# Exercise inputs:
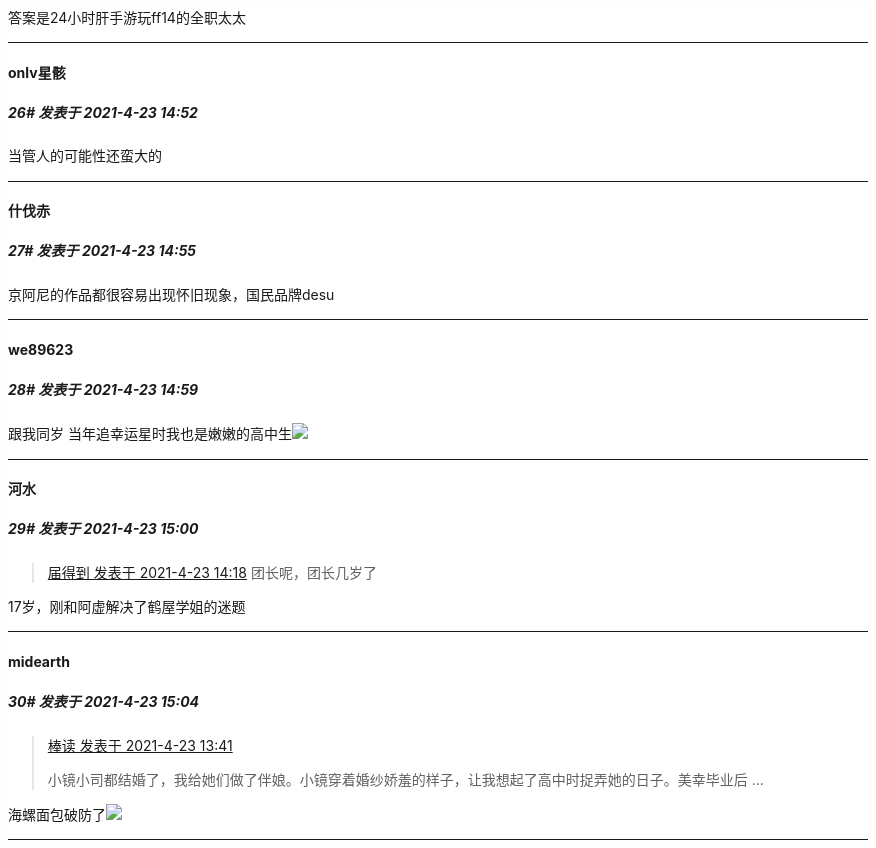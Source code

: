 
答案是24小时肝手游玩ff14的全职太太


*****

####  onlv星骸  
##### 26#       发表于 2021-4-23 14:52


当管人的可能性还蛮大的


*****

####  什伐赤  
##### 27#       发表于 2021-4-23 14:55


京阿尼的作品都很容易出现怀旧现象，国民品牌desu


*****

####  we89623  
##### 28#       发表于 2021-4-23 14:59


跟我同岁 当年追幸运星时我也是嫩嫩的高中生<img src="https://static.saraba1st.com/image/smiley/carton2017/003.png" referrerpolicy="no-referrer">


*****

####  河水  
##### 29#       发表于 2021-4-23 15:00


<blockquote><a href="httphttps://bbs.saraba1st.com/2b/forum.php?mod=redirect&amp;goto=findpost&amp;pid=51034740&amp;ptid=2000572" target="_blank">届得到 发表于 2021-4-23 14:18</a>
团长呢，团长几岁了</blockquote>
17岁，刚和阿虚解决了鹤屋学姐的迷题


*****

####  midearth  
##### 30#       发表于 2021-4-23 15:04


<blockquote><a href="httphttps://bbs.saraba1st.com/2b/forum.php?mod=redirect&amp;goto=findpost&amp;pid=51034332&amp;ptid=2000572" target="_blank">棒读 发表于 2021-4-23 13:41</a>

小镜小司都结婚了，我给她们做了伴娘。小镜穿着婚纱娇羞的样子，让我想起了高中时捉弄她的日子。美幸毕业后 ...</blockquote>
海螺面包破防了<img src="https://static.saraba1st.com/image/smiley/face2017/138.png" referrerpolicy="no-referrer">




*****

# Your instructions:
Print the data exactly as written, dropping any images it holds.

# Problem solution:
Source code

: 
答案是24小时肝手游玩ff14的全职太太


*****

####  onlv星骸  
##### 26#       发表于 2021-4-23 14:52


当管人的可能性还蛮大的


*****

####  什伐赤  
##### 27#       发表于 2021-4-23 14:55


京阿尼的作品都很容易出现怀旧现象，国民品牌desu


*****

####  we89623  
##### 28#       发表于 2021-4-23 14:59


跟我同岁 当年追幸运星时我也是嫩嫩的高中生<img src="https://static.saraba1st.com/image/smiley/carton2017/003.png" referrerpolicy="no-referrer">


*****

####  河水  
##### 29#       发表于 2021-4-23 15:00


<blockquote><a href="httphttps://bbs.saraba1st.com/2b/forum.php?mod=redirect&amp;goto=findpost&amp;pid=51034740&amp;ptid=2000572" target="_blank">届得到 发表于 2021-4-23 14:18</a>
团长呢，团长几岁了</blockquote>
17岁，刚和阿虚解决了鹤屋学姐的迷题


*****

####  midearth  
##### 30#       发表于 2021-4-23 15:04


<blockquote><a href="httphttps://bbs.saraba1st.com/2b/forum.php?mod=redirect&amp;goto=findpost&amp;pid=51034332&amp;ptid=2000572" target="_blank">棒读 发表于 2021-4-23 13:41</a>

小镜小司都结婚了，我给她们做了伴娘。小镜穿着婚纱娇羞的样子，让我想起了高中时捉弄她的日子。美幸毕业后 ...</blockquote>
海螺面包破防了<img src="https://static.saraba1st.com/image/smiley/face2017/138.png" referrerpolicy="no-referrer">




*****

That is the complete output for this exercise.